Many structures imaged with reflection seismic can resemble a wrench fault system because of the great structural diversity of strike-slip faults and the wide range of contractional and extensional features associated with these faults. Because of these resemblances, numerous faults are misidentified as wrench faults by workers using subsurface structural data. Credible identification requires combinations of profile and map criteria: (1) narrow, long, straight, throughgoing, solitary master fault or zone of deformation, (2) steep to moderate dip of the master fault at depth, (3) offset of the top of basement, (4) changes in relative upthrown side, separation sense, and/or fault dip direction at depth or along the strike of the master fault, (5) narrow fault slices within the master fault zone that steepen and join at depth (negative and positive flower structures), (6) different separation sense and orientation of relative upthrown side at these fault slices, and (7) coeval, en echelon flanking structures. The identification should be confirmed with other criteria that refute alternative interpretations.

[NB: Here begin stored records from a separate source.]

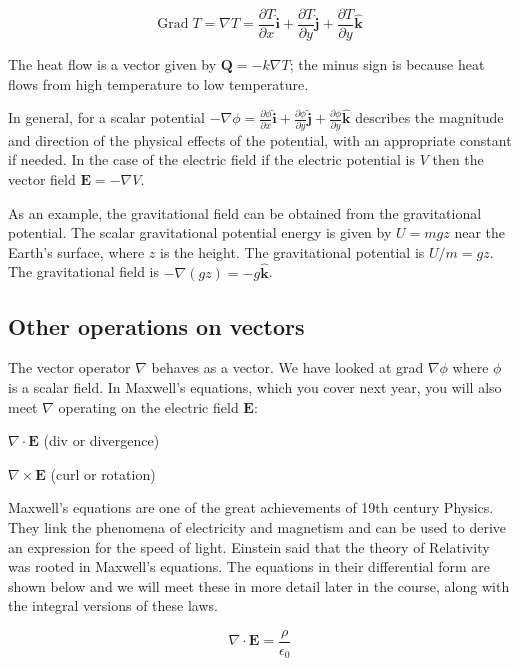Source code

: \documentclass[
  letterpaper,
  DIV=11,
  numbers=noendperiod]{scrreprt}
\begin{document}
\begin{equation}
 \text{Grad} \; T = \nabla T = \frac{\partial T} {\partial x} \hat{\mathbf{i}} + \frac{\partial T}{\partial y} \hat{\mathbf{j}} + \frac{\partial T}{\partial y} \hat{\mathbf{k}}
\end{equation}

The heat flow is a vector given by \(\mathbf{Q} = -k \nabla T\); the
minus sign is because heat flows from high temperature to low
temperature.

In general, for a scalar potential
\(-\nabla \phi = \frac{\partial \phi} {\partial x} \hat{\mathbf{i}} + \frac{\partial \phi}{\partial y} \hat{\mathbf{j}} + \frac{\partial \phi}{\partial y} \hat{\mathbf{k}}\)
describes the magnitude and direction of the physical effects of the
potential, with an appropriate constant if needed. In the case of the
electric field if the electric potential is \(V\) then the vector field
\(\mathbf{E} = -\nabla V\).

As an example, the gravitational field can be obtained from the
gravitational potential. The scalar gravitational potential energy is
given by \(U = mgz\) near the Earth's surface, where \(z\) is the
height. The gravitational potential is \(U/m = gz\). The gravitational
field is \(-\nabla(gz)=-g \hat{\mathbf{k}}\).

\subsection{Other operations on
vectors}\label{other-operations-on-vectors}

The vector operator \(\nabla\) behaves as a vector. We have looked at
grad \(\nabla\phi\) where \(\phi\) is a scalar field. In Maxwell's
equations, which you cover next year, you will also meet \(\nabla\)
operating on the electric field \(\mathbf{E}\):

\(\nabla \cdot \mathbf{E}\) (div or divergence)

\(\nabla \times \mathbf{E}\) (curl or rotation)

Maxwell's equations are one of the great achievements of 19th century
Physics. They link the phenomena of electricity and magnetism and can be
used to derive an expression for the speed of light. Einstein said that
the theory of Relativity was rooted in Maxwell's equations. The
equations in their differential form are shown below and we will meet
these in more detail later in the course, along with the integral
versions of these laws.

\begin{equation}

\nabla \cdot \mathbf{E} = \frac{\rho}{\epsilon_0}
\end{equation}
\end{document}
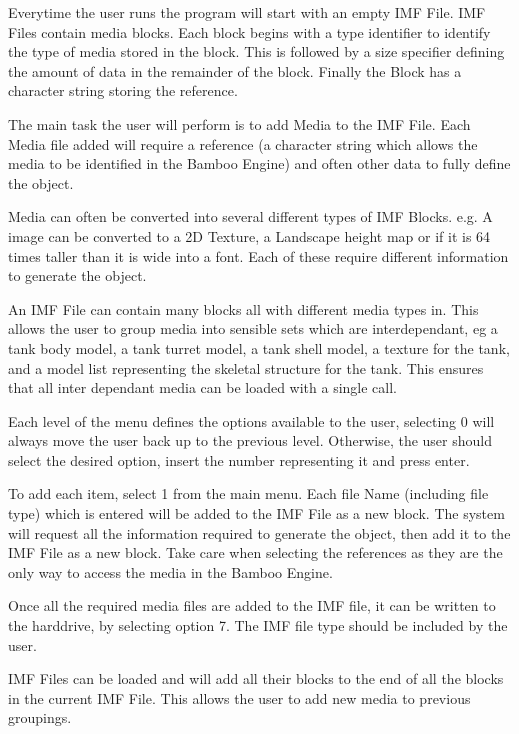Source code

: Everytime the user runs the program will start with an empty IMF File. IMF Files contain media blocks. Each block begins with a type identifier to identify the type of media stored in the block. This is followed by a size specifier defining the amount of data in the remainder of the block. Finally the Block has a character string storing the reference.\par
 The main task the user will perform is to add Media to the IMF File. Each Media file added will require a reference (a character string which allows the media to be identified in the Bamboo Engine) and often other data to fully define the object.\par
 Media can often be converted into several different types of IMF Blocks. e.g. A image can be converted to a 2D Texture, a Landscape height map or if it is 64 times taller than it is wide into a font. Each of these require different information to generate the object.\par
 An IMF File can contain many blocks all with different media types in. This allows the user to group media into sensible sets which are interdependant, eg a tank body model, a tank turret model, a tank shell model, a texture for the tank, and a model list representing the skeletal structure for the tank. This ensures that all inter dependant media can be loaded with a single call.\par
 Each level of the menu defines the options available to the user, selecting 0 will always move the user back up to the previous level. Otherwise, the user should select the desired option, insert the number representing it and press enter.\par


To add each item, select 1 from the main menu. Each file Name (including file type) which is entered will be added to the IMF File as a new block. The system will request all the information required to generate the object, then add it to the IMF File as a new block. Take care when selecting the references as they are the only way to access the media in the Bamboo Engine.\par
 Once all the required media files are added to the IMF file, it can be written to the harddrive, by selecting option 7. The IMF file type should be included by the user.\par
 IMF Files can be loaded and will add all their blocks to the end of all the blocks in the current IMF File. This allows the user to add new media to previous groupings.\par


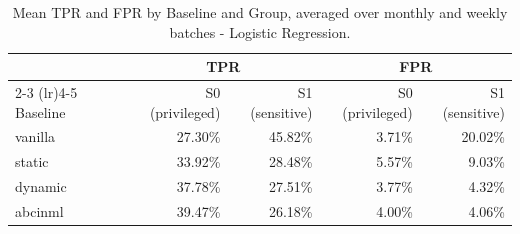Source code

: \begin{table}
  \caption{Mean TPR and FPR by Baseline and Group, averaged over monthly and weekly batches - Logistic Regression.}
  \label{tab:absolute-rates-lr-combined}
  \begin{tabular}{lrrrr}
    \toprule
     & \multicolumn{2}{c}{TPR} & \multicolumn{2}{c}{FPR} \\
    \cmidrule(lr){2-3} \cmidrule(lr){4-5}
    Baseline & S0 (privileged) & S1 (sensitive) & S0 (privileged) & S1 (sensitive) \\
    \midrule
    vanilla & 27.30\% & 45.82\% & 3.71\% & 20.02\% \\
    static & 33.92\% & 28.48\% & 5.57\% & 9.03\% \\
    dynamic & 37.78\% & 27.51\% & 3.77\% & 4.32\% \\
    abcinml & 39.47\% & 26.18\% & 4.00\% & 4.06\% \\
    \bottomrule
  \end{tabular}
\end{table}
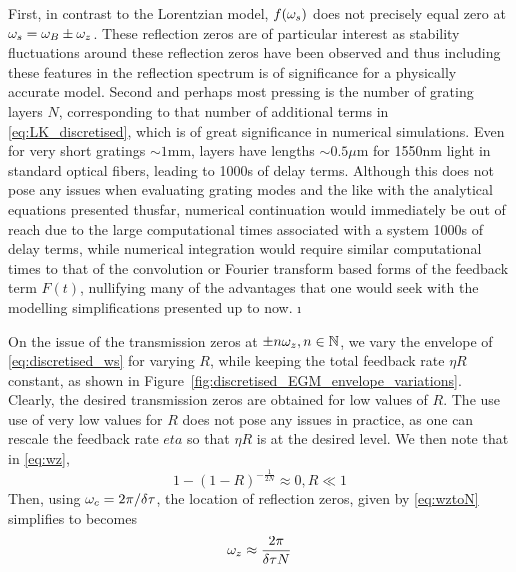 First, in contrast to the Lorentzian model, $f(\omega_s)$ does not precisely equal zero at $\omega_s = \omega_B \pm \omega_z$. 
These reflection zeros are of particular interest as stability fluctuations around these reflection zeros have been observed and thus including these features in the reflection spectrum is of significance for a physically accurate model. 
Second and perhaps most pressing is the number of grating layers $N$, corresponding to that number of additional terms in \eqref{eq:LK_discretised}, which is of great significance in numerical simulations. 
Even for very short gratings $\sim 1\text{mm}$, layers have lengths $\sim 0.5\mu\text{m}$ for 1550nm light in standard optical fibers, leading to 1000s of delay terms. 
Although this does not pose any issues when evaluating grating modes and the like with the analytical equations presented thusfar, 
numerical continuation would immediately be out of reach due to the large computational times associated with a system 1000s of delay terms, 
while numerical integration would require similar computational times to that of the convolution or Fourier transform based forms of the feedback term $F(t)$, 
nullifying many of the advantages that one would seek with the modelling simplifications presented up to now. 
ı%
\par
%
On the issue of the transmission zeros at $\pm n \omega_z, n \in \mathbb{N}$, we vary the envelope of \eqref{eq:discretised_ws} for varying $R$, 
while keeping the total feedback rate $\eta R$ constant, as shown in Figure~\ref{fig:discretised_EGM_envelope_variations}. 
Clearly, the desired transmission zeros are obtained for low values of $R$. 
The use use of very low values for $R$ does not pose any issues in practice, as one can rescale the feedback rate $eta$ so that $\eta R$ is at the desired level. 
We then note that in \eqref{eq:wz},
%
\begin{equation*}
    1-(1-R)^{-\frac{1}{2N}} \approx 0, R\ll1
\end{equation*}
%
Then, using $\omega_c = 2\pi/\delta \tau$, the location of reflection zeros, given by \eqref{eq:wztoN} simplifies to becomes
%
\begin{equation}
    \label{eq:wz_approx}
    \omega_z \approx \frac{2\pi}{\delta \tau N}
\end{equation}
%
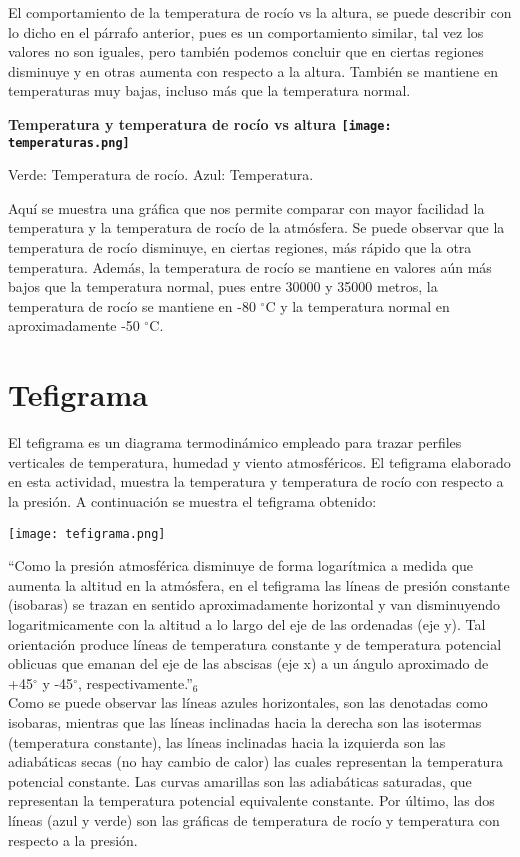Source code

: \documentclass[12pt]{article}
\begin{document}
\begin{doublespace}
El comportamiento de la temperatura de rocío vs la altura, se puede describir con lo dicho en el párrafo anterior, pues es un comportamiento similar, tal vez los valores no son iguales, pero también podemos concluir que en ciertas regiones disminuye y en otras aumenta con respecto a la altura. También se mantiene en temperaturas muy bajas, incluso más que la temperatura normal.

\pagebreak
\begin{center}
\bfseries Temperatura y temperatura de rocío vs altura
\texttt{[image: temperaturas.png]}

Verde: Temperatura de rocío.
Azul: Temperatura.
\end{center}

Aquí se muestra una gráfica que nos permite comparar con mayor facilidad la temperatura y la temperatura de rocío de la atmósfera. Se puede observar que la temperatura de rocío disminuye, en ciertas regiones, más rápido que la otra temperatura. Además, la temperatura de rocío se mantiene en valores aún más bajos que la temperatura normal, pues entre 30000 y 35000 metros, la temperatura de rocío se mantiene en -80 $^{\circ}$C y la temperatura normal en aproximadamente -50 $^{\circ}$C. 
\section{Tefigrama}
El tefigrama es un diagrama termodinámico empleado para trazar perfiles verticales de temperatura, humedad y viento atmosféricos. El tefigrama elaborado en esta actividad, muestra la temperatura y temperatura de rocío con respecto a la presión. A continuación se muestra el tefigrama obtenido:
\begin{center}
\texttt{[image: tefigrama.png]}
\end{center}

``Como la presión atmosférica disminuye de forma logarítmica a medida que aumenta la altitud en la atmósfera, en el tefigrama las líneas de presión constante (isobaras) se trazan en sentido aproximadamente horizontal y van disminuyendo logaritmicamente con la altitud a lo largo del eje de las ordenadas (eje y). Tal orientación produce líneas de temperatura constante y de temperatura potencial oblicuas que emanan del eje de las abscisas (eje x) a un ángulo aproximado de +45$^{\circ}$ y -45$^{\circ}$, respectivamente.''$_{6}$
\\

Como se puede observar las líneas azules horizontales, son las denotadas como isobaras, mientras que las líneas inclinadas hacia la derecha son las isotermas (temperatura constante), las líneas inclinadas hacia la izquierda son las adiabáticas secas (no hay cambio de calor) las cuales representan la temperatura potencial constante. Las curvas amarillas son las adiabáticas saturadas, que representan la temperatura potencial equivalente constante. Por último, las dos líneas (azul y verde) son las gráficas de temperatura de rocío y temperatura con respecto a la presión.
\\


\end{doublespace}
\end{document}
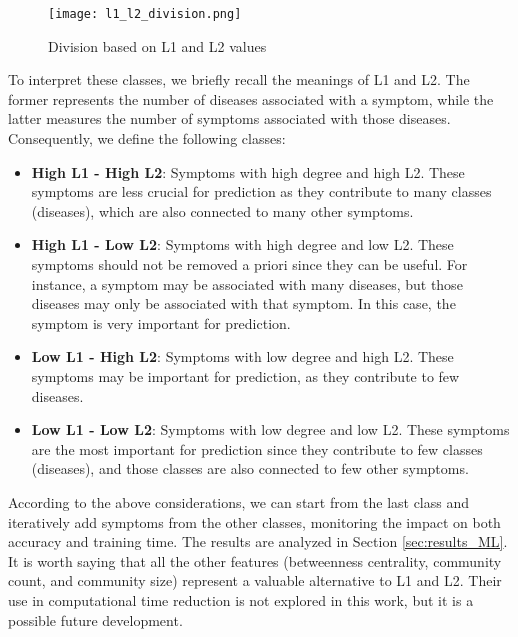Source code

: \begin{figure}[H]
    \centering
    \texttt{[image: l1\_l2\_division.png]}
    \caption{Division based on L1 and L2 values}
    \label{fig:l1_l2_division}
\end{figure}
\noindent
To interpret these classes, we briefly recall the meanings of L1 and L2. The former represents the number of diseases
associated with a symptom, while the latter measures the number of symptoms associated with those diseases.
Consequently, we define the following classes:\\

\begin{itemize}
    \setlength\itemsep{1em}
    \item \textbf{High L1 - High L2}: Symptoms with high degree and high L2. These symptoms are less crucial for
          prediction as they contribute to many classes (diseases), which are also connected to many other symptoms.
    \item \textbf{High L1 - Low L2}: Symptoms with high degree and low L2. These symptoms should not be removed a
          priori since they can be useful. For instance, a symptom may be associated with many diseases, but those
          diseases may only be associated with that symptom. In this case, the symptom is very important for prediction.
    \item \textbf{Low L1 - High L2}: Symptoms with low degree and high L2. These symptoms may be important for
          prediction, as they contribute to few diseases.
    \item \textbf{Low L1 - Low L2}: Symptoms with low degree and low L2. These symptoms are the most important
          for prediction since they contribute to few classes (diseases), and those classes are also connected to
          few other symptoms.
\end{itemize}
\vspace{0.4cm}
\noindent
According to the above considerations, we can start from the last class and iteratively add symptoms from the
other classes, monitoring the impact on both accuracy and training time.
The results are analyzed in Section \ref{sec:results_ML}.\\
It is worth saying that all the other features (betweenness centrality, community count, and community size)
represent a valuable alternative to L1 and L2. Their use in computational time reduction is not explored in this work,
but it is a possible future development.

The main pitfalls to a reliable identification are not considering alternative structural styles and the misinterpretation of features or patterns that superficially resemble wrench systems. The profile geometries of basement-involved reverse or normal faults, particularly those with structural inversion, can resemble the single strand of convergent or divergent wrench faults. Profile geometries of flower structures can be mimicked by narrow contractional horsts or narrow extensional grabens, complexly faulted anticlines or synclines, splay faults, fault zones intruded by salt or shale, and overprinted structures. Pitfalls in interpreting map relationships are possible when structural patterns combine several tectonic influences, are controlled by rock anisotropy, or include elements hat are not coeval, and if the patterns characteristic of other styles are misinterpreted. Many erroneous identifications of wrench faults can be eliminated by demonstrating that the investigated fault or feature lacks a straight trace, lateral length, or throughgoing continuity.